What we call thought gives to the mind a sense of continuity, which is psychological time, because our thought is the result of our conditioning, of our memory, of our experience. Every challenge evokes from that background a response, and this response is thought in action; therefore there is no spontaneity, there is never a response that is free of the past. But when there is an end to one's thought, to one's greed, to one's envy, to one's ambition and thirst for power, to the whole psychological structure of society which is the `me' - when all that has come to an end without any motive, then the mind is in a state of not knowing, it is completely empty; and only then is there death.

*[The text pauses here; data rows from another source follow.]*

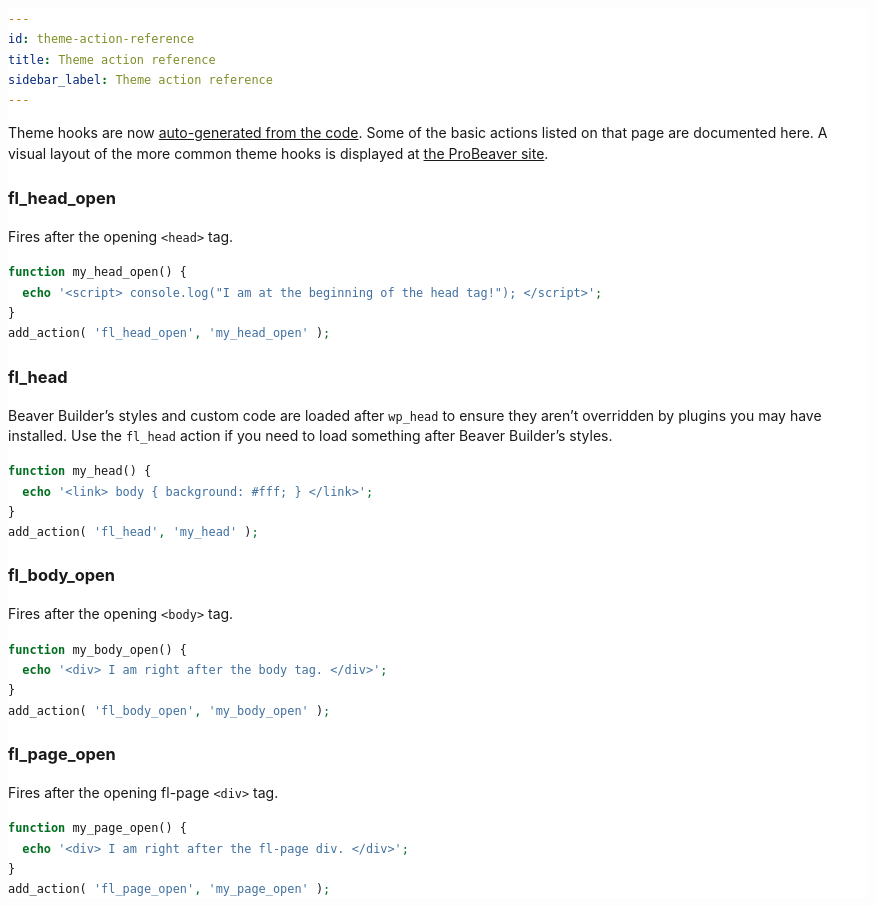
 ```yaml
---
id: theme-action-reference
title: Theme action reference
sidebar_label: Theme action reference
---
```


Theme hooks are now [auto-generated from the code](https://hooks.wpbeaverbuilder.com/bb-theme/). Some of the basic actions listed on that page are documented here. A visual layout of the more common theme hooks is displayed at [the ProBeaver site](https://probeaver.com/beaver-theme-hooks/).

### fl_head_open

Fires after the opening `<head>` tag.
```php
function my_head_open() {
  echo '<script> console.log("I am at the beginning of the head tag!"); </script>';
}
add_action( 'fl_head_open', 'my_head_open' );
```

### fl_head

Beaver Builder’s styles and custom code are loaded after `wp_head` to ensure they aren’t overridden by plugins you may have installed. Use the `fl_head` action if you need to load something after Beaver Builder’s styles.

```php
function my_head() {
  echo '<link> body { background: #fff; } </link>';
}
add_action( 'fl_head', 'my_head' );
```

### fl_body_open

Fires after the opening `<body>` tag.

```php
function my_body_open() {
  echo '<div> I am right after the body tag. </div>';
}
add_action( 'fl_body_open', 'my_body_open' );
```

### fl_page_open

Fires after the opening fl-page `<div>` tag.

```php
function my_page_open() {
  echo '<div> I am right after the fl-page div. </div>';
}
add_action( 'fl_page_open', 'my_page_open' );
```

What actually takes place when you physically die? You leave everything behind. You can't take anything with you. However many motives you may have for living, you can't argue with death. You can't say to death, "I still have to do this and that, please give me another month, another year". When death comes, it is there, absolutely and finally. You may believe in reincarnation, or in some other form of resurrection in the future, but all beliefs are irrelevant when you are confronted with the fact of death. And if you inwardly die to the psychological structure of society, to all the accumulations of the past, then you will find that death is creation - not the creation of the writer, of the musician, of the painter, of the scientist but a creation which has no beginning and no end. And without being in this state of creation, which is death, which is love, our life has very little meaning.

So, do not treat all this as some logical or super-logical philosophy, but actually go into yourself, understand yourself completely. Totally deny everything that you have considered to be life - your experiences, your ambition, your greed, your envy - and you will see that in this ending there is a death which is timeless creation and which, if you want to give it a different name, may be called God, the immeasurable, the unknown.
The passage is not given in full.